Where sleep kept itself across the room like a long sheet
of glass, and he lay on the white bed sifting through the ash
and raking over the cinders of one burned-out dream or
another, as if he would ever find a shy feather from the angel’s
wing there, no sweet or bitter powder to stop all the circling
in his head, all that grinding over and over, yielding up nothing,
and down in the street some marvelous and bejeweled girls
calling out to one another, and car doors slamming outside
the trendy club with its drift of icy music.  They had gone looking
for Pessoa and found him on coffee mugs and tee shirts, they had
gone singing for Eça and Florbela and found cobblestones and
tiled walls and the bayonet rails of the crimson trolleys.  How
far will any voyage  take you? You can follow Roget and see how
the slap is the first glance toward murder.  You can misread
the physicists and believe that hope and despair are the same
string vibrating. Love what you will quickly. You can never
stay.  Deliverance never looks like itself. Weary and homeward,
then, outbound, the hard-won tickets, and the baggage groaning
with holy books in every language, the great Atlantic cloud cover,
glacial and complete, showed the curvature of the round earth and
they all wept in at least one of the rooms of the heart, for they were
all leaving something, each of them, unguessable and sovereign in
the deepest vault, or profound in those arcane inner whirlwinds
of marvel and fatigue.  How much later then, in his little canted
rooms, home, still with the delicacies and caresses of his own
descent in the November sun.
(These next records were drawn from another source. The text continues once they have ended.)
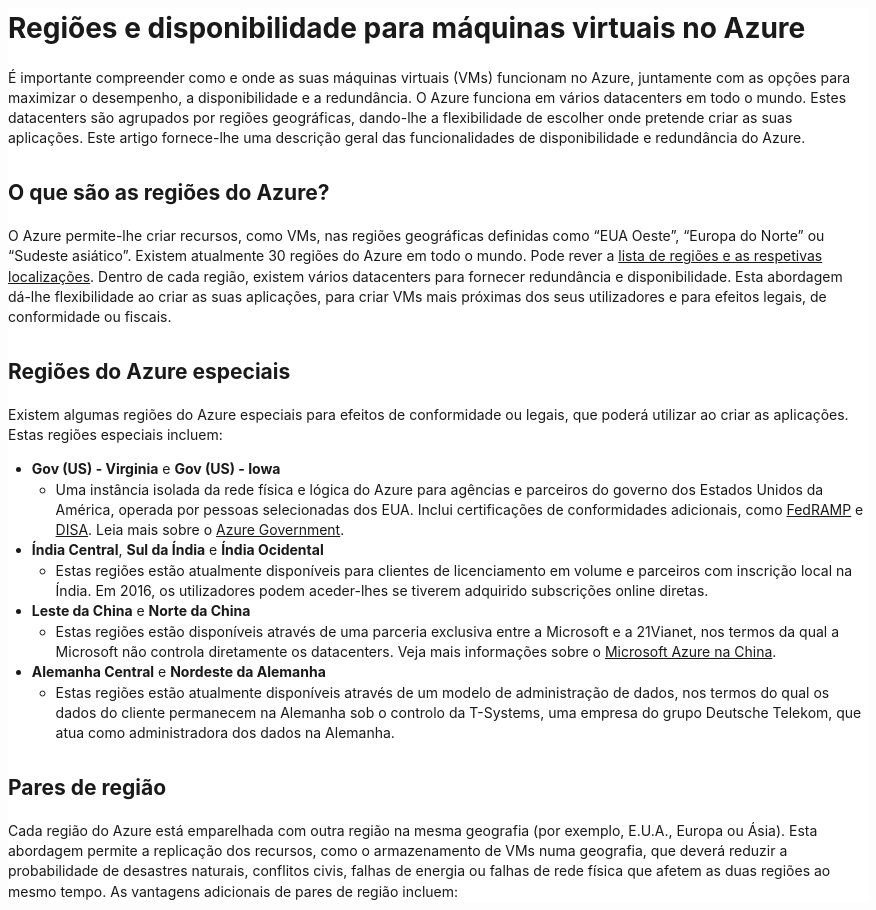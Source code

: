 # <a name="regions-and-availability-for-virtual-machines-in-azure"></a>Regiões e disponibilidade para máquinas virtuais no Azure
É importante compreender como e onde as suas máquinas virtuais (VMs) funcionam no Azure, juntamente com as opções para maximizar o desempenho, a disponibilidade e a redundância. O Azure funciona em vários datacenters em todo o mundo. Estes datacenters são agrupados por regiões geográficas, dando-lhe a flexibilidade de escolher onde pretende criar as suas aplicações. Este artigo fornece-lhe uma descrição geral das funcionalidades de disponibilidade e redundância do Azure.

## <a name="what-are-azure-regions"></a>O que são as regiões do Azure?
O Azure permite-lhe criar recursos, como VMs, nas regiões geográficas definidas como “EUA Oeste”, “Europa do Norte” ou “Sudeste asiático”. Existem atualmente 30 regiões do Azure em todo o mundo. Pode rever a [lista de regiões e as respetivas localizações](https://azure.microsoft.com/regions/). Dentro de cada região, existem vários datacenters para fornecer redundância e disponibilidade. Esta abordagem dá-lhe flexibilidade ao criar as suas aplicações, para criar VMs mais próximas dos seus utilizadores e para efeitos legais, de conformidade ou fiscais.

## <a name="special-azure-regions"></a>Regiões do Azure especiais
Existem algumas regiões do Azure especiais para efeitos de conformidade ou legais, que poderá utilizar ao criar as aplicações. Estas regiões especiais incluem:

* **Gov (US) - Virginia** e **Gov (US) - Iowa**
  * Uma instância isolada da rede física e lógica do Azure para agências e parceiros do governo dos Estados Unidos da América, operada por pessoas selecionadas dos EUA. Inclui certificações de conformidades adicionais, como [FedRAMP](https://www.microsoft.com/en-us/TrustCenter/Compliance/FedRAMP) e [DISA](https://www.microsoft.com/en-us/TrustCenter/Compliance/DISA). Leia mais sobre o [Azure Government](https://azure.microsoft.com/features/gov/).
* **Índia Central**, **Sul da Índia** e **Índia Ocidental**
  * Estas regiões estão atualmente disponíveis para clientes de licenciamento em volume e parceiros com inscrição local na Índia. Em 2016, os utilizadores podem aceder-lhes se tiverem adquirido subscrições online diretas.
* **Leste da China** e **Norte da China**
  * Estas regiões estão disponíveis através de uma parceria exclusiva entre a Microsoft e a 21Vianet, nos termos da qual a Microsoft não controla diretamente os datacenters. Veja mais informações sobre o [Microsoft Azure na China](http://www.windowsazure.cn/).
* **Alemanha Central** e **Nordeste da Alemanha**
  * Estas regiões estão atualmente disponíveis através de um modelo de administração de dados, nos termos do qual os dados do cliente permanecem na Alemanha sob o controlo da T-Systems, uma empresa do grupo Deutsche Telekom, que atua como administradora dos dados na Alemanha.

## <a name="region-pairs"></a>Pares de região
Cada região do Azure está emparelhada com outra região na mesma geografia (por exemplo, E.U.A., Europa ou Ásia). Esta abordagem permite a replicação dos recursos, como o armazenamento de VMs numa geografia, que deverá reduzir a probabilidade de desastres naturais, conflitos civis, falhas de energia ou falhas de rede física que afetem as duas regiões ao mesmo tempo. As vantagens adicionais de pares de região incluem:
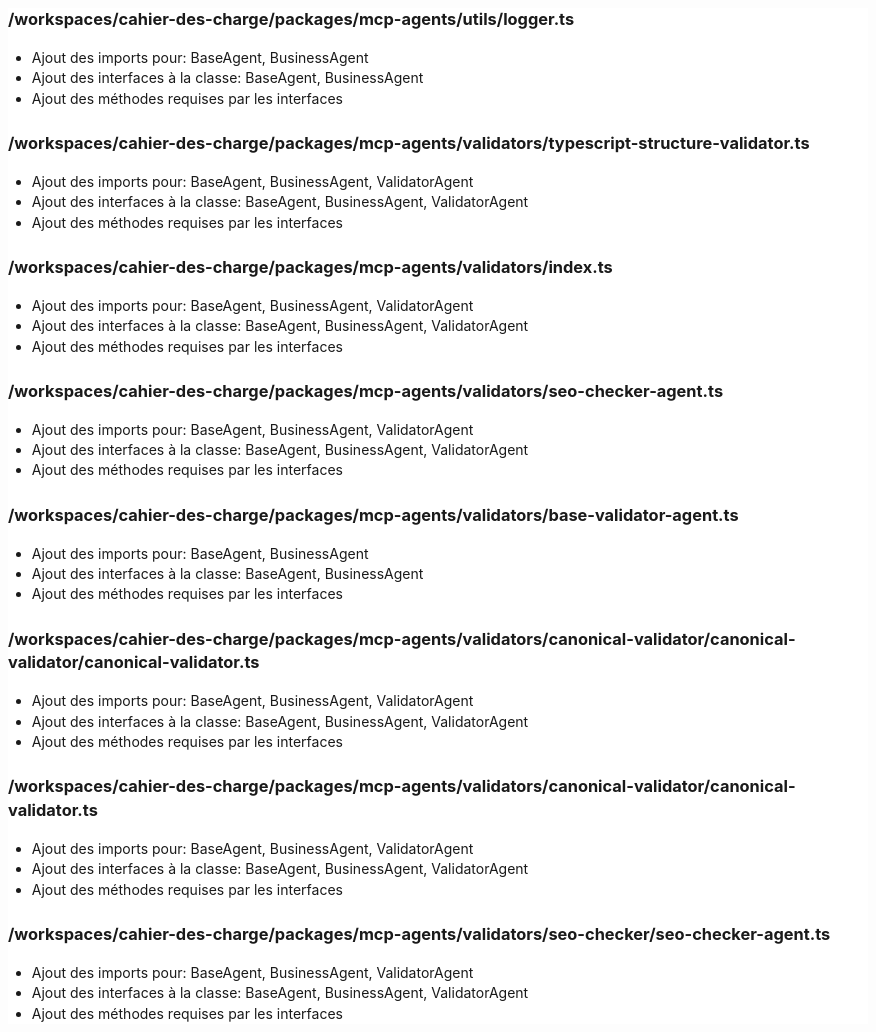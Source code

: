 ### /workspaces/cahier-des-charge/packages/mcp-agents/utils/logger.ts
- Ajout des imports pour: BaseAgent, BusinessAgent
- Ajout des interfaces à la classe: BaseAgent, BusinessAgent
- Ajout des méthodes requises par les interfaces

### /workspaces/cahier-des-charge/packages/mcp-agents/validators/typescript-structure-validator.ts
- Ajout des imports pour: BaseAgent, BusinessAgent, ValidatorAgent
- Ajout des interfaces à la classe: BaseAgent, BusinessAgent, ValidatorAgent
- Ajout des méthodes requises par les interfaces

### /workspaces/cahier-des-charge/packages/mcp-agents/validators/index.ts
- Ajout des imports pour: BaseAgent, BusinessAgent, ValidatorAgent
- Ajout des interfaces à la classe: BaseAgent, BusinessAgent, ValidatorAgent
- Ajout des méthodes requises par les interfaces

### /workspaces/cahier-des-charge/packages/mcp-agents/validators/seo-checker-agent.ts
- Ajout des imports pour: BaseAgent, BusinessAgent, ValidatorAgent
- Ajout des interfaces à la classe: BaseAgent, BusinessAgent, ValidatorAgent
- Ajout des méthodes requises par les interfaces

### /workspaces/cahier-des-charge/packages/mcp-agents/validators/base-validator-agent.ts
- Ajout des imports pour: BaseAgent, BusinessAgent
- Ajout des interfaces à la classe: BaseAgent, BusinessAgent
- Ajout des méthodes requises par les interfaces

### /workspaces/cahier-des-charge/packages/mcp-agents/validators/canonical-validator/canonical-validator/canonical-validator.ts
- Ajout des imports pour: BaseAgent, BusinessAgent, ValidatorAgent
- Ajout des interfaces à la classe: BaseAgent, BusinessAgent, ValidatorAgent
- Ajout des méthodes requises par les interfaces

### /workspaces/cahier-des-charge/packages/mcp-agents/validators/canonical-validator/canonical-validator.ts
- Ajout des imports pour: BaseAgent, BusinessAgent, ValidatorAgent
- Ajout des interfaces à la classe: BaseAgent, BusinessAgent, ValidatorAgent
- Ajout des méthodes requises par les interfaces

### /workspaces/cahier-des-charge/packages/mcp-agents/validators/seo-checker/seo-checker-agent.ts
- Ajout des imports pour: BaseAgent, BusinessAgent, ValidatorAgent
- Ajout des interfaces à la classe: BaseAgent, BusinessAgent, ValidatorAgent
- Ajout des méthodes requises par les interfaces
Now the nodding maple crowning
in his high windows, boughs pressing in on him, like the nose of a
lost cat against a door, all hope and resolve that the house and its
joys will open.  In that moment of common fusion he saw himself
reaching through the windowpane and petting its leaves, already
cold and mortal, and the south-facing limbs easing into their final
rusts and crimsons.  As if he could pass through anything, he put
out his hand but then only laid the flat of it against the glass. It was
deeply cool, surprising in the drench of westering light, and he left
his palm there for a while against a billion molecules, once opaque
and blind but now because they had joined in fire he could look
through them clearly as if through one single bright jewel, and he
believed in this way he could see many pieces of the scattered world.